I found a really clear explanation of convolution here (I think its ok to link to it, copyright-wise) ....Hopefully its correct!!

http://www.dspguide.com/ch18/2.htm

I'm guess you know all this already ... but its new to me.

The whole process looks simple enough from a high level but I can see that the computational power needed is a big 'if'. It will take me some time to get up to speed on the audio library (but it doesn't look too hard, esp with the gui thing!!).

Obviously, the fft routine seems like a place to start! Like you say, the real and imaginary components appear to be needed (according to the link), and if I understand it, the teensy fft library only gives real / magnitude ... ?

Basically (at the high level) an input audio block is transformed, as is the impulse's samples (the impulses for guitar cabs are very short, mercifully) ...padding is applied to the transforms, and the two are multiplied together in the frequency domain, to give a new set of samples. Then, using ifft, the new set of samples is written back to the time domain ...But then a bit of add-overlap magic is necessary to properly 'reform' an output stream.

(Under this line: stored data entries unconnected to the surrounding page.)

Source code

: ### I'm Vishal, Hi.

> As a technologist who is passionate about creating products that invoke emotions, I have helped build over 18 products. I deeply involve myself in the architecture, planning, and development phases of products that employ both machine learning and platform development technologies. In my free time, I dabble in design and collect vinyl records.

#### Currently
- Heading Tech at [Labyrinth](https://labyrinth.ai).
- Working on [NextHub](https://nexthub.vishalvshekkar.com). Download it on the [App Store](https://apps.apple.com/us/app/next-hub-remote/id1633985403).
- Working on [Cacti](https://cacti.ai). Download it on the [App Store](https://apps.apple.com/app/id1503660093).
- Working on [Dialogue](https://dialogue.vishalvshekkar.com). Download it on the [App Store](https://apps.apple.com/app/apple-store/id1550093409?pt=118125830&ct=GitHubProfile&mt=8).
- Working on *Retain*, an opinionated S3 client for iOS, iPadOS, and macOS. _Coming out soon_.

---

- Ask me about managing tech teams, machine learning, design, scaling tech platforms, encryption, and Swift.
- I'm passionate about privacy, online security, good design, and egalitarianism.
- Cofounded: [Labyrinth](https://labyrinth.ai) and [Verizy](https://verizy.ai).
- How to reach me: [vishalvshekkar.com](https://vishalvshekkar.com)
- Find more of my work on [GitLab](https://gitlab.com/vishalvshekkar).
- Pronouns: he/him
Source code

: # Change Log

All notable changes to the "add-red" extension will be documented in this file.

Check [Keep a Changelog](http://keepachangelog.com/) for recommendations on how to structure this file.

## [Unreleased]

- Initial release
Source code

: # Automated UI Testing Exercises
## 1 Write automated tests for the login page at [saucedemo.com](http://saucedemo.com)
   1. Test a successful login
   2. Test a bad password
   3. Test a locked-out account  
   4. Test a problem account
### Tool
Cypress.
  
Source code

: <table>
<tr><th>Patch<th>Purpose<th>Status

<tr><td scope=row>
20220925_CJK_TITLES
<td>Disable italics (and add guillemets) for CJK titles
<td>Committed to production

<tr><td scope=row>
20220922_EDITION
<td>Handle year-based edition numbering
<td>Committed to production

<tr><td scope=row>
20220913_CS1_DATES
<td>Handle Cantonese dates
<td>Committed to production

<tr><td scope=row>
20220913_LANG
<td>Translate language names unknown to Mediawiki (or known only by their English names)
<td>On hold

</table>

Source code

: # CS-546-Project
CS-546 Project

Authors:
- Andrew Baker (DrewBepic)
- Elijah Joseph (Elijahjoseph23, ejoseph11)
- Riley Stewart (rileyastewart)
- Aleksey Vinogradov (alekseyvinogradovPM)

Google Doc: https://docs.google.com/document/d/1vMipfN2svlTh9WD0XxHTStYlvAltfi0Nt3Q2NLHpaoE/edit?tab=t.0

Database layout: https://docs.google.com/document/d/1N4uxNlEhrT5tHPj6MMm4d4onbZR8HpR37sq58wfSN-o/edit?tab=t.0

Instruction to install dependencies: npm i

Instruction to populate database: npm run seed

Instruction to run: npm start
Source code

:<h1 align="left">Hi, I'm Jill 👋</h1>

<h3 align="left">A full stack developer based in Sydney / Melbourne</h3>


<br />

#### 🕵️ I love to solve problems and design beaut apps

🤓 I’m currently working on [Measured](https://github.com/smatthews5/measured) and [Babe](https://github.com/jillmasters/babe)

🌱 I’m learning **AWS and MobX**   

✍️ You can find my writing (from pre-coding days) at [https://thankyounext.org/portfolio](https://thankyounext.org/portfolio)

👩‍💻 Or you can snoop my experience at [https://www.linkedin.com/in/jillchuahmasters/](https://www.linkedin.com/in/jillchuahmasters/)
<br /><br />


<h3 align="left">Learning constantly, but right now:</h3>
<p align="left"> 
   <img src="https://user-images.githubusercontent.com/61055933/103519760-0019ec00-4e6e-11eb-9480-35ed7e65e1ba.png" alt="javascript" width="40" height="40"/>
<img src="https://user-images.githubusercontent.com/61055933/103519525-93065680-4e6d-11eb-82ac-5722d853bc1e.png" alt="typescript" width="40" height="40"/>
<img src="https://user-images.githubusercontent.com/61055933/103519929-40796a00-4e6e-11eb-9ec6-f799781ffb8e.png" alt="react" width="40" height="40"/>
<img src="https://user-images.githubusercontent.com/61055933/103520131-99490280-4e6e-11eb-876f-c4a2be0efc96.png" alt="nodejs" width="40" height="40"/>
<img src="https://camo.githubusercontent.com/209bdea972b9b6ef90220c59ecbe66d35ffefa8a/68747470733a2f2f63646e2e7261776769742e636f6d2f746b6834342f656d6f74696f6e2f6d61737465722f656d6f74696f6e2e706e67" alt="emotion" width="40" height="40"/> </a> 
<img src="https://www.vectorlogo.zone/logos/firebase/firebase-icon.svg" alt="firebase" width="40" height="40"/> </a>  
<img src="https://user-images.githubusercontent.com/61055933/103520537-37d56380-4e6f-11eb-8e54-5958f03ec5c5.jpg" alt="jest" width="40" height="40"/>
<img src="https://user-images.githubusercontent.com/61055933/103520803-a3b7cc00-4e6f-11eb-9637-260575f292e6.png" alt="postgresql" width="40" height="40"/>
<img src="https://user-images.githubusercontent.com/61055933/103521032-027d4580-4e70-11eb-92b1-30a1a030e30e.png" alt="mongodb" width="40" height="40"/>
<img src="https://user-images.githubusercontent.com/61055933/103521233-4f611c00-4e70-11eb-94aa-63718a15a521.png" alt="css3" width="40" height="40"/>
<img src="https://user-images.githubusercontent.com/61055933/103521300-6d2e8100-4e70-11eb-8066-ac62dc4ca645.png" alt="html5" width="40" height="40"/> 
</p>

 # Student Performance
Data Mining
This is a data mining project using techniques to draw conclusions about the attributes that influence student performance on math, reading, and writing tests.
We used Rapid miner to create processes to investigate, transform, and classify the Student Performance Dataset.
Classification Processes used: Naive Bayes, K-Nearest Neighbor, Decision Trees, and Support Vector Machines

When you say that we would need 4 to 8 ffts and iffts per buffer, I guess what you are talking about is dicing up a 128 member audio block into 4 (lets say), and transforming / convolving each 32 samples with an impulse ...the reason for this is to have enough data on hand for overlap-adding ...BUT ...if the impulse was short relative to the audio block, would you need to dice into 3, rather than 4 (and lets forget about stereo!!). Obviously I don't get how to add-overlap, but wouldn't 3 suffice?

There is some code associated with the link above but I think it might be copyright.

Anyway, to do all this in audio 'real time' seems a big ask for the teensy

I think I'll take the first step of learning the audio library now .... see if I can transform a sine wave!! thats going to be hard enough for now! I was going to muck around with OSC (a bit more my level tbh) but I'll see how I fare. I have a teensy audio board somewhere, even!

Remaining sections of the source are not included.